Se a imagem que eu faço do céu ou da imortalidade é baseada literalmente no TER riquezas preciosas para desfrutar, valorizadas como o ouro, cristais, pedras preciosas e moradas suntuosas que encantam os olhos e enlevam os sentidos, é porque, lá no fundo escondido do meu eu reside a semente da “teoria da prosperidade”. Teoria essa, já abertamente incorporada por aqueles que fazem da quantidade de riquezas e bens, parâmetro para medir se o sujeito está ou não sendo abençoado por Deus. Os magnatas e marajás da “prosperidade” não gostam de falar na vida após a morte, justamente por já se considerarem de posse das delícias consideradas por eles de “celestiais”, como jatinhos, carrões, piscinas térmicas com ondas artificiais, banheiras revestidas de ouro, mansões com portas e janelas de cristais resplandecentes, enfim, tendo tudo o que deseja ao simples estalar de dedos.


No hinário “Harpa Cristã” ─ um dos mais conhecidos no meio evangélico ─ existem letras que nos inundam de emoção, e podem até nos levar a pensar num céu pelo módulo TER, como é o caso do hino de número 26. O autor desse hino fala de uma cidade cujos muros são de puro jaspe, as ruas são de ouro e cristal, rios com margens juncadas de lírios. É fácil pensar assim: “aquilo que eu não tive o direito nessa vida, terei com fartura lá no céu”. Entretanto, o que hoje me parece extremamente difícil, é imaginar o céu pelo módulo SER, no qual, a concupiscência dos olhos, a inveja, a dissensão, a competição, a ganância, o ressentimento, o ciúme, a vingança, a idolatria, e o amor ao dinheiro, não tenham mais lugar em nosso “Ser”.


Alguém poderia perguntar: É falso o que ansiamos como céu?


A rigor, se refletíssemos melhor, compreenderíamos que, na maioria das vezes, o que sentimos ou pensamos para depois da morte, está ligado ao desejo de continuar vivendo esta vida, esta nossa vida mortal, sem seus males, sem o tédio e o sofrimento.

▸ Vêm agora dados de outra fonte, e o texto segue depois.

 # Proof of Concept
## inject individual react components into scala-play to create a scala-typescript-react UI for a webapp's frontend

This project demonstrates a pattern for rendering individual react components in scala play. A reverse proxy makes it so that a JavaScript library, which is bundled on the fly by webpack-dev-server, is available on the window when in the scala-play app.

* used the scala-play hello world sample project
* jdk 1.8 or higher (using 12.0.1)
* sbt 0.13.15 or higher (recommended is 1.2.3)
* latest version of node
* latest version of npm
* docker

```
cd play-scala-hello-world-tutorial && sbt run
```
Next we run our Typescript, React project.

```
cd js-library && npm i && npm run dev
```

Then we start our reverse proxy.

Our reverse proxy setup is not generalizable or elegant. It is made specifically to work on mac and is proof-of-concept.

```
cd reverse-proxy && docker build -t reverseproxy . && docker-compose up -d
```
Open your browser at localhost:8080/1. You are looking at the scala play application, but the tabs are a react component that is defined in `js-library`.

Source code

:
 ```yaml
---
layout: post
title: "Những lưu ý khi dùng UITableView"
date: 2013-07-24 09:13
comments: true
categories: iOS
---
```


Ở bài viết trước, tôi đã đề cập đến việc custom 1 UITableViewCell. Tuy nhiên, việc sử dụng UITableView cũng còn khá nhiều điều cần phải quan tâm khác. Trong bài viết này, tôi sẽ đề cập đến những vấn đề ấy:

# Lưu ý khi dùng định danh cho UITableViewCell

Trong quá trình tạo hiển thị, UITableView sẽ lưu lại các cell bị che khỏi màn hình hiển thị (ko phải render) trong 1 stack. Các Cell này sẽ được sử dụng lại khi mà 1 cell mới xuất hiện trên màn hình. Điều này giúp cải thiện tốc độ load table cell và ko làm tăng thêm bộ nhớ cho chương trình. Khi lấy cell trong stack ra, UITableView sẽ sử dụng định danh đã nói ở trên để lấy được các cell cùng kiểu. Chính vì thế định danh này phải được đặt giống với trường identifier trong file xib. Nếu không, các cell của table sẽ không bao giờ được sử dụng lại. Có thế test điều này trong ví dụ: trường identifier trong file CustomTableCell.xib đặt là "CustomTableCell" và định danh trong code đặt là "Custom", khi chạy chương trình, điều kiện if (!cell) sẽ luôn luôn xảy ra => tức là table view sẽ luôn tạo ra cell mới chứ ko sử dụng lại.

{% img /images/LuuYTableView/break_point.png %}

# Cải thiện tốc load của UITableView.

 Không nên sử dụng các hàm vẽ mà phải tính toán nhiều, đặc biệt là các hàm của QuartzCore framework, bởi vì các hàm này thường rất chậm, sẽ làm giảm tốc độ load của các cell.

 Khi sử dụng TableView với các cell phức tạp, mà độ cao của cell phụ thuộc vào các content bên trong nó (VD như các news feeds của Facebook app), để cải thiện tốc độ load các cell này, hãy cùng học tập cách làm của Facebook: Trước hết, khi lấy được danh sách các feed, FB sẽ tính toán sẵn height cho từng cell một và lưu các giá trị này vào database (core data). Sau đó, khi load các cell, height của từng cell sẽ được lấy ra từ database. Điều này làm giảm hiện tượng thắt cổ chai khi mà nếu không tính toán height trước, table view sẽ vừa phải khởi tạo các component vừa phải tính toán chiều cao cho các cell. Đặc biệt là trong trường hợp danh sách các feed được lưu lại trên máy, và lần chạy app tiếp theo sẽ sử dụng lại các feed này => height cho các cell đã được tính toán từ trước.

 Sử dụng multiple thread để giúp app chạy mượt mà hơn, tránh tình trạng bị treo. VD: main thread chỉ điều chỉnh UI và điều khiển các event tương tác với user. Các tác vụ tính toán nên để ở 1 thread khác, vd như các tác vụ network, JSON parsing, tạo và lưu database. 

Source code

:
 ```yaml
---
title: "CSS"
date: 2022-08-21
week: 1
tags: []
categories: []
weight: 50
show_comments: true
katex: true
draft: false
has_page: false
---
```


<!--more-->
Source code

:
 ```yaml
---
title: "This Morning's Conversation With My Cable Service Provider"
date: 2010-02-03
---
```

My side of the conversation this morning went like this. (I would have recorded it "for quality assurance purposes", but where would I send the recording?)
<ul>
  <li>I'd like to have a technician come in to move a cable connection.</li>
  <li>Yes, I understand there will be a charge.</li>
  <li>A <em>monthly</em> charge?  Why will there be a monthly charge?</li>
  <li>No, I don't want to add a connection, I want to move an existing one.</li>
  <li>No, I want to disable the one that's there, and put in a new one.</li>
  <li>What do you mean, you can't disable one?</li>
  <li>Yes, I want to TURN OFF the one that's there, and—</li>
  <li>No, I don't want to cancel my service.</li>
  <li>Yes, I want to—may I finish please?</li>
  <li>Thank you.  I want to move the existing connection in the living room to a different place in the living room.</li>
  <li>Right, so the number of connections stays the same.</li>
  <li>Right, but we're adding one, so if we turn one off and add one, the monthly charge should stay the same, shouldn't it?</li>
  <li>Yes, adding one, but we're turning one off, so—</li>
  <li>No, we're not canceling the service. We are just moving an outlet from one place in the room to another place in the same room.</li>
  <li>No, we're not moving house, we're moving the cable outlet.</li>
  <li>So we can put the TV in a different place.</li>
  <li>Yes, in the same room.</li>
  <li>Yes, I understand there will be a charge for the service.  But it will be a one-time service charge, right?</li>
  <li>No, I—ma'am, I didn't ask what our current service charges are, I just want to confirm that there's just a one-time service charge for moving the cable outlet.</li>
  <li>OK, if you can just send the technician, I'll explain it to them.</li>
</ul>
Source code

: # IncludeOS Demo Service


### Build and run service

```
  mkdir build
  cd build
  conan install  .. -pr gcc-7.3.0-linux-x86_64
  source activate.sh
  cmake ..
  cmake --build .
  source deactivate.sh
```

Como desejar o céu de uma paz verdadeira, quando somos forjados desde a mais tenra idade a ser um competidor selvagem, que nunca deve perder, buscando incessantemente ser o melhor, ou o maior. Fomos forjados para ser jogadores no grande tabuleiro desse mundo, forçados a viver numa guerra sem fim de egos exaltados. Somos movidos pela sutileza desses instintos, que não deixam de se imiscuir na base das ações mais pias que praticamos. É com esses elementos terrenos que pintamos o quadro do nosso céu imaginário para depois nos introduzimos nele, como o neurologista do filme de ficção, que tomou o quadro para si e armou o seu céu com aquilo que tinha de mais prazeroso em seu lar.